PR

 その昔,海外出張で今はなき米DEC(Digital Equipments Corporation)本社を取材したことがある。もともと記者の英語能力など人様にお話しできるようなレベルではないのだが,それでも困ったのが,DECを“デック”と発音したら,まったく通じなかったことである。会話しているうちに,どうやらDECの本社スタッフたちは“ディジタルイクイップメンツ”の略称として,“デック”ではなく“ディジタル”と発音していることが分かってきた。

 最近でも,独SAPの日本法人であるSAPジャパンの取材前に,弊社内の先輩記者から「SAPは“サップ”ではなく,“エスエーピー”と発音しなければならない」と注意を受けた。SAPジャパンの日本人スタッフなら,ボストン郊外在住のDEC本社スタッフとは違って,“サップ”が自分たちの会社を意味していると分かりそうなものだ。だが,サップという発音は英語ではネガティブな意味を持つので失礼に当たる,というのだ。

 サップが本当に失礼に当たるかどうかは,身近に詳しい俗語辞典がないため未確認のままだ。それでも,SAPジャパンのスタッフは,SAPのことを確かにエスエーピーと発音していた。サップと発音しても別に嫌な顔をされるわけではないが,それ以来,SAPジャパンの取材時には,先輩記者のアドバイスに従ってエスエーピーと発音している。

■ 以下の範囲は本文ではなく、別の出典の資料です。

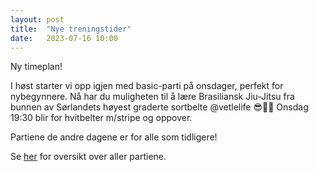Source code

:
 ```yaml
---
layout: post
title:  "Nye treningstider"
date:   2023-07-16 10:00
---
```

Ny timeplan!

I høst starter vi opp igjen med basic-parti på onsdager, perfekt for nybegynnere. Nå har du muligheten til å lære Brasiliansk Jiu-Jitsu fra bunnen av Sørlandets høyest graderte sortbelte @vetlelife 😎🤙🏻
Onsdag 19:30 blir for hvitbelter m/stripe og oppover.

Partiene de andre dagene er for alle som tidligere!

Se <a href="https://arendalbjj.no/treningstider/">her</a> for oversikt over aller partiene.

 DECやSAPに限らず,日本人は英略語をローマ字読みすることが多い。例えば,米軍の極東地域向け放送であるFENは“フェン”となり,ピンクレディーは未確認飛行物体のことを“ユーフォー”と歌う。だが,番組の節目に流れるジングルを聞く限り,FENは自分たちをエフイーエヌと呼んでいるし,なつかしの海外ドラマでは謎の円盤UFOを“ユーエフオー”と発音していた。

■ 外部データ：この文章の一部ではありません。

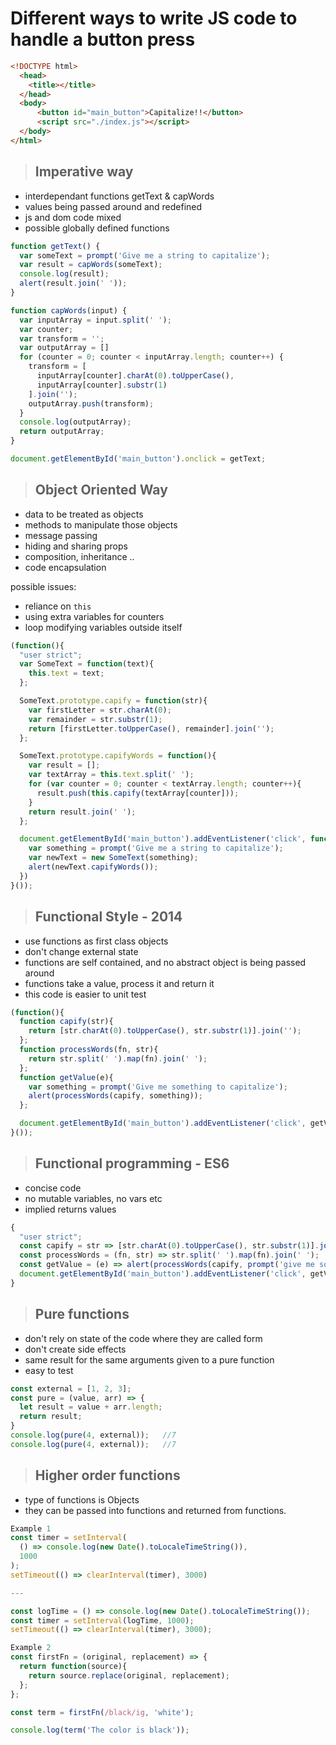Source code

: # Different ways to write JS code to handle a button press
```html
<!DOCTYPE html>
  <head>
    <title></title>
  </head>
  <body>
      <button id="main_button">Capitalize!!</button>
      <script src="./index.js"></script>
  </body>
</html>
```
> ## Imperative way
* interdependant functions getText & capWords
* values being passed around and redefined
* js and dom code mixed
* possible globally defined functions
```javascript
function getText() {
  var someText = prompt('Give me a string to capitalize');
  var result = capWords(someText);
  console.log(result);
  alert(result.join(' '));
}

function capWords(input) {
  var inputArray = input.split(' ');
  var counter;
  var transform = '';
  var outputArray = []
  for (counter = 0; counter < inputArray.length; counter++) {
    transform = [
      inputArray[counter].charAt(0).toUpperCase(),
      inputArray[counter].substr(1)
    ].join('');
    outputArray.push(transform);
  }
  console.log(outputArray);
  return outputArray;
}

document.getElementById('main_button').onclick = getText;
```


> ## Object Oriented Way
* data to be treated as objects
* methods to manipulate those objects
* message passing
* hiding and sharing props
* composition, inheritance ..
* code encapsulation

possible issues:
  - reliance on `this`
  - using extra variables for counters
  - loop modifying variables outside itself
```javascript
(function(){
  "user strict";
  var SomeText = function(text){
    this.text = text;
  };

  SomeText.prototype.capify = function(str){
    var firstLetter = str.charAt(0);
    var remainder = str.substr(1);
    return [firstLetter.toUpperCase(), remainder].join('');
  };

  SomeText.prototype.capifyWords = function(){
    var result = [];
    var textArray = this.text.split(' ');
    for (var counter = 0; counter < textArray.length; counter++){
      result.push(this.capify(textArray[counter]));
    }
    return result.join(' ');
  };

  document.getElementById('main_button').addEventListener('click', function(e){
    var something = prompt('Give me a string to capitalize');
    var newText = new SomeText(something);
    alert(newText.capifyWords());
  })
}());
```

> ## Functional Style - 2014
* use functions as first class objects
* don't change external state
* functions are self contained, and no abstract object is being passed around
* functions take a value, process it and return it
* this code is easier to unit test
```javascript
(function(){
  function capify(str){
    return [str.charAt(0).toUpperCase(), str.substr(1)].join('');
  };
  function processWords(fn, str){
    return str.split(' ').map(fn).join(' ');
  };
  function getValue(e){
    var something = prompt('Give me something to capitalize');
    alert(processWords(capify, something));
  };

  document.getElementById('main_button').addEventListener('click', getValue);
}());
```

> ## Functional programming - ES6
* concise code
* no mutable variables, no vars etc
* implied returns values
```javascript
{
  "user strict";
  const capify = str => [str.charAt(0).toUpperCase(), str.substr(1)].join('');
  const processWords = (fn, str) => str.split(' ').map(fn).join(' ');
  const getValue = (e) => alert(processWords(capify, prompt('give me something to capitalize')))
  document.getElementById('main_button').addEventListener('click', getValue);
}
```

> ## Pure functions
* don't rely on state of the code where they are called form
* don't create side effects
* same result for the same arguments given to a pure function
* easy to test
```javascript
const external = [1, 2, 3];
const pure = (value, arr) => {
  let result = value + arr.length;
  return result;
}
console.log(pure(4, external));   //7
console.log(pure(4, external));   //7
```

> ## Higher order functions
* type of functions is Objects
* they can be passed into functions and returned from functions.
```javascript
Example 1
const timer = setInterval(
  () => console.log(new Date().toLocaleTimeString()),
  1000
);
setTimeout(() => clearInterval(timer), 3000)

---

const logTime = () => console.log(new Date().toLocaleTimeString());
const timer = setInterval(logTime, 1000);
setTimeout(() => clearInterval(timer), 3000);
```

```javascript
Example 2
const firstFn = (original, replacement) => {
  return function(source){
    return source.replace(original, replacement);
  };
};

const term = firstFn(/black/ig, 'white');

console.log(term('The color is black'));
```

 こういうことがあったため,記者は英略語のローマ字読みには,ちょっと神経過敏になっている。システム運用のガイドラインであるITILの発音は,少なくとも日本国内では“アイティル”で通じると思うのだが,それでも「あれ,アイテーアイエルだっけ」と一瞬躊躇(ちゅうちょ)してしまう。最近流行りのSaaSは,米国人が記者会見でそう発音していたから“サース”で間違いないとは思うが,もし直接耳にしていなければ,律儀に“エスエーエーエス”と発音していたかも知れない。

 さらに細かい話を言えば,TCPヘッダーのFINフラグは“フィンフラグ”なのか“エフアイエヌフラグ”なのか,URGフラグは“アーグフラグ”,”ユーアールジーフラグ”,それとも“アージェントフラグ”なのか。考え始めるとキリがない。

 記事を執筆する分には,いちいちルビを振るわけではないので,正確な読み方を知らなくてもそんなに困ることはない。困ったのは,音声ナレーション付きのeラーニング・コンテンツを作成したときだ。通信関係の略語,それに英略語ではないが会計用語の読み方には,結構苦労させられた。いったん録音してから間違いに気づいて,スタジオとナレーターを押さえて再録音したこともある。

 用語の意味自体は,ネットや専門書を参照すれば,比較的簡単に調べることができる。それが,いざ読み方となると案外どこにも出ていなかったりする。それに,特定のコミュニティ内で間違った読み方が普及して,それがそのまま「正しい」読み方になってしまっているケースもあるようだ。例えば,会計用語の「在高」は「ありだか」と読むのが正しいのだが,「ITを経営に生かすためのコスト管理入門」の執筆をお願いしている公認会計士の高田直芳さんによると,上場企業でも「ざいだか」と読んでいるところが案外多いという。「担当者の間で間違った読み方が代々受け継がれてしまっている」(高田さん)というのだ。

 IT関連用語でも,企業やコミュニティごとに間違った読み方が代々受け継がれているケースが,結構あるような気がする。読者の皆さんの身近で,思い当たる節はないだろうか。